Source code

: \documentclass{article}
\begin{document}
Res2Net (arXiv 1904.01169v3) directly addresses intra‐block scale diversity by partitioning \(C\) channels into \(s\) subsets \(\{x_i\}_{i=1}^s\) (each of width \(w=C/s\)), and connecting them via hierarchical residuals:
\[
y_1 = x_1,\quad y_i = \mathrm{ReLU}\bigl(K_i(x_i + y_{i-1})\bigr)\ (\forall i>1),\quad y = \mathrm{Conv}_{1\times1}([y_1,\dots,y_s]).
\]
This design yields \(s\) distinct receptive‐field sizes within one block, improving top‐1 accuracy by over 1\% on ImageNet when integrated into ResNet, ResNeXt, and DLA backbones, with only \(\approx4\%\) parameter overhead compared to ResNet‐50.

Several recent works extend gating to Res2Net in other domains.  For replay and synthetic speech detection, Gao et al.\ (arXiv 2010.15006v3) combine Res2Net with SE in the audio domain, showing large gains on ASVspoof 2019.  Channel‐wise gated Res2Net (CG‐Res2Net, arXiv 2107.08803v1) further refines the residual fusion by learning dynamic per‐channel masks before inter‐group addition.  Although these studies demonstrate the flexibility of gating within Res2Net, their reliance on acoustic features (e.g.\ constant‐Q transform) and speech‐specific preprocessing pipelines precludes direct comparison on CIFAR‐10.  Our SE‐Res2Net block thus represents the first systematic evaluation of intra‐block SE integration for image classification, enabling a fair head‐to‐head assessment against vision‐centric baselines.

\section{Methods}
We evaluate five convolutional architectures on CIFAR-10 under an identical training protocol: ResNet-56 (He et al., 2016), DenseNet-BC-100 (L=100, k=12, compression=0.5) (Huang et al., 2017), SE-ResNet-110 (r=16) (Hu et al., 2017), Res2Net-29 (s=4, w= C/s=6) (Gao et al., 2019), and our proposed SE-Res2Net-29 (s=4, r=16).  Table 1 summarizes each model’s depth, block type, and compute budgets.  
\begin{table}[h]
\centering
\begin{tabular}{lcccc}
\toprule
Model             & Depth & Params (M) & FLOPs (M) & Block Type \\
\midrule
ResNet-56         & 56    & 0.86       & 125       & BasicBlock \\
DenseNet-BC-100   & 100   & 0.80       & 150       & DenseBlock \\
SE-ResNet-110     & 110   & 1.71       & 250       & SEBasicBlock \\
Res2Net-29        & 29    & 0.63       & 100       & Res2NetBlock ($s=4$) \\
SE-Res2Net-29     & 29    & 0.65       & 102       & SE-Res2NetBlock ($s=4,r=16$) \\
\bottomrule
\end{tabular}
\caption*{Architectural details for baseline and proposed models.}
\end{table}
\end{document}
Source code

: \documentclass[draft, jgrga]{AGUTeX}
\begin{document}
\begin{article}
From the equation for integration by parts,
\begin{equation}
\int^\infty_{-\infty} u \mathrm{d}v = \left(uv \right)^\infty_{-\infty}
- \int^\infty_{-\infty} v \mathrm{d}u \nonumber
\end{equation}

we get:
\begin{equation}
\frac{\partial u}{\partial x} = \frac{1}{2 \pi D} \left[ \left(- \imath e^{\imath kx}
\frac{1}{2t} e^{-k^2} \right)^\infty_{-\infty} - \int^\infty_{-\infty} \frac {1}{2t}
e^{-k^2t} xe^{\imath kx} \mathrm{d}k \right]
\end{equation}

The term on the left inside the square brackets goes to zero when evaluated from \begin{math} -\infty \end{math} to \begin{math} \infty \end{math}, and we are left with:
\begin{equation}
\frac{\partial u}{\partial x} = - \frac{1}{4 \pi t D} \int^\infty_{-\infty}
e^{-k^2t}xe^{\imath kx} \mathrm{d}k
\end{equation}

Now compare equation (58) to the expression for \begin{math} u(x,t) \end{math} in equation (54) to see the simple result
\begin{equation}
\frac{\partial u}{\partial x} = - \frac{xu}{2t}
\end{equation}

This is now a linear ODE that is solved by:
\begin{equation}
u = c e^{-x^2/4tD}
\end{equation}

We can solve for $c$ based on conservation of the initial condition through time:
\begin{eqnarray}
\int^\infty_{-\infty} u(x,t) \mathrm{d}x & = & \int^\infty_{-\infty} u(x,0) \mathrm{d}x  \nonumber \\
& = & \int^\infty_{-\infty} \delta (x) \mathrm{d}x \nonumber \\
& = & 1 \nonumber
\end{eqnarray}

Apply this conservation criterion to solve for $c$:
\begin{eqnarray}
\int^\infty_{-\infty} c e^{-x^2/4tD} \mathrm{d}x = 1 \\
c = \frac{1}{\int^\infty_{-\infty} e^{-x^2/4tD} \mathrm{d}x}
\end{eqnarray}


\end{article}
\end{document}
··········
→ Work to complete
Please let your answer be exactly the lines from the one holding "We can solve" through the last line of the entries above, both ends included.

→ Response
We can solve for $c$ based on conservation of the initial condition through time:
\begin{eqnarray}
\int^\infty_{-\infty} u(x,t) \mathrm{d}x & = & \int^\infty_{-\infty} u(x,0) \mathrm{d}x  \nonumber \\
& = & \int^\infty_{-\infty} \delta (x) \mathrm{d}x \nonumber \\
& = & 1 \nonumber
\end{eqnarray}

Apply this conservation criterion to solve for $c$:
\begin{eqnarray}
\int^\infty_{-\infty} c e^{-x^2/4tD} \mathrm{d}x = 1 \\
c = \frac{1}{\int^\infty_{-\infty} e^{-x^2/4tD} \mathrm{d}x}
\end{eqnarray}


\end{article}
\end{document}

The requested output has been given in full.